Andrea Mancianti, a doctoral researcher at Aalto University, worked on a very challenging and fascinating project all summer. From 6 to 10 September, the researcher himself has travelled to Linz, Austria for the Ars Electronica Festival, where he presented his innovation. Mancianti’s innovation is a virtual reality helmet used for music, allowing the user to experience a composition piece in a whole new, more whole-body-experience way. Blindphones, as Mancianti calls the invention, limit a user’s sight, and enhances one’s listening.
From composer to researcher
Before going into further detail of Mancianti’s object, it is crucial to understand his background and motivations for getting into this kind of research. Born and raised in Italy, Mancianti attended Conservatory of Florence to study composition and music technology. After that, he worked as a freelance composer. As classical music started to feel too narrow for Mancianti, he moved to Finland to enroll in Aalto University as a PhD candidate at the Department of Media, researching embodied performative applications of virtual reality, VR.
Unleashing sonic potential of VR
Mancianti started working on this project in January, as his supervisor, professor Lily Diaz-Kommonen, was teaching the course “Systems of representation”. Diaz-Kommonen engaged in a conversation with the biochemistry department about a potential research project, and soon the collaboration started. Mancianti was intrigued by the sonic aspect of VR.
“Does VR have to be how it is used right now; 360° movies and games only? Can it be used in something different, such as music?” he asked himself. Mancianti’s motivations were not in making this a commercial object, but to see if it’s possible to make something like this.
Since the VR industry is still in its infancy, Mancianti says it’s interesting to see where it is going in the near future. “The research of VR is driven by large companies that make the industry increasingly commercial. For example, Facebook has bought a large VR company, Oculus. They already have so much information and power over us – while the industry is lacking a legal framework, I am worried that the concentration of “closed” technology is in the hands of a few big corporations.”
Minimalistic yet complicated
Mancianti explains the project having been very do-it-yourself, taking a lot of time, but surprisingly, not much money at all. There were only two materials he used in his prototype; 100 % recyclable PLA (polylactide) that comes from corn starch, and bacterial cellulose. Bacterial cellulose might be familiar to many from the popular kombucha drinks – the bacteria used in Mancianti’s lens is the same kind as in the drink, except that it’s dried. The material can be actuated to diffuse sound, delivering a broad frequency range.
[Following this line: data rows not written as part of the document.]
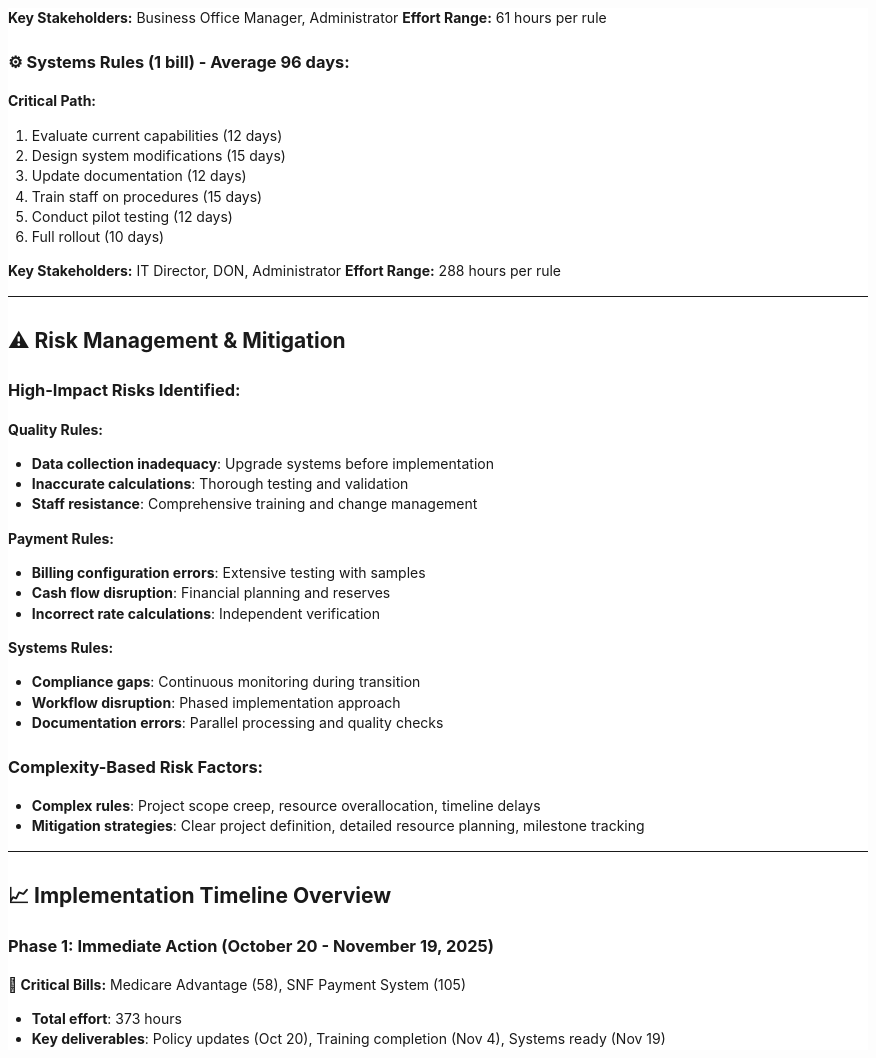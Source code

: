 **Key Stakeholders:** Business Office Manager, Administrator
**Effort Range:** 61 hours per rule

### **⚙️ Systems Rules (1 bill) - Average 96 days:**
**Critical Path:**
1. Evaluate current capabilities (12 days)
2. Design system modifications (15 days)
3. Update documentation (12 days)
4. Train staff on procedures (15 days)
5. Conduct pilot testing (12 days)
6. Full rollout (10 days)

**Key Stakeholders:** IT Director, DON, Administrator
**Effort Range:** 288 hours per rule

---

## ⚠️ **Risk Management & Mitigation**

### **High-Impact Risks Identified:**

**Quality Rules:**
- **Data collection inadequacy**: Upgrade systems before implementation
- **Inaccurate calculations**: Thorough testing and validation
- **Staff resistance**: Comprehensive training and change management

**Payment Rules:**
- **Billing configuration errors**: Extensive testing with samples
- **Cash flow disruption**: Financial planning and reserves
- **Incorrect rate calculations**: Independent verification

**Systems Rules:**
- **Compliance gaps**: Continuous monitoring during transition
- **Workflow disruption**: Phased implementation approach
- **Documentation errors**: Parallel processing and quality checks

### **Complexity-Based Risk Factors:**
- **Complex rules**: Project scope creep, resource overallocation, timeline delays
- **Mitigation strategies**: Clear project definition, detailed resource planning, milestone tracking

---

## 📈 **Implementation Timeline Overview**

### **Phase 1: Immediate Action (October 20 - November 19, 2025)**
**🔴 Critical Bills:** Medicare Advantage (58), SNF Payment System (105)
- **Total effort**: 373 hours
- **Key deliverables**: Policy updates (Oct 20), Training completion (Nov 4), Systems ready (Nov 19)
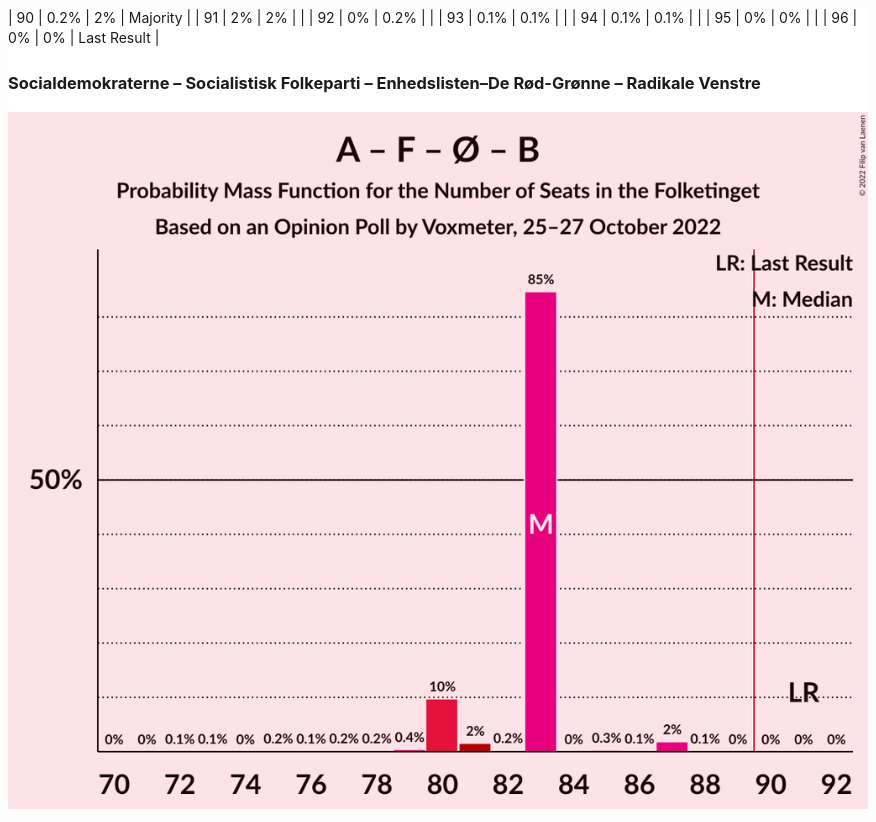 | 90 | 0.2% | 2% | Majority |
| 91 | 2% | 2% |  |
| 92 | 0% | 0.2% |  |
| 93 | 0.1% | 0.1% |  |
| 94 | 0.1% | 0.1% |  |
| 95 | 0% | 0% |  |
| 96 | 0% | 0% | Last Result |

### Socialdemokraterne – Socialistisk Folkeparti – Enhedslisten–De Rød-Grønne – Radikale Venstre

![Graph with seats probability mass function not yet produced](2022-10-27-Voxmeter-coalitions-seats-pmf-a–f–ø–b.png "Seats Probability Mass Function")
The differences in the durability of the materials was drastic, as bacterial cellulose is a very fragile material, which caused some frustrations along the way. “Bacterial cellulose is very prone to contaminating mold during the growing process. Many weeks of work was thrown away due to the material being ruined or breaking. It’s a shame, because otherwise it would be an even more promising material”, Mancianti states.
From researcher to designer
Mancianti had to step out of his comfort zone, as the project turned out to be very confusing. “The complexity of this project was something I had never experienced before. It was an incredible learning experience that taught me a lot as I had to step up, and become a designer on my own. The Aalto Fablab employees, led by Solomon Embafrash, were a huge help. Niklas Pöllönen, for example, knew much about CAD (computer-aided design) software, so it was important to have him as a resource. Aalto Studios provided me with machinery and facilities, of without this project would have taken me much more trouble to complete”, Mancianti summarizes the challenges and joys during the past few months.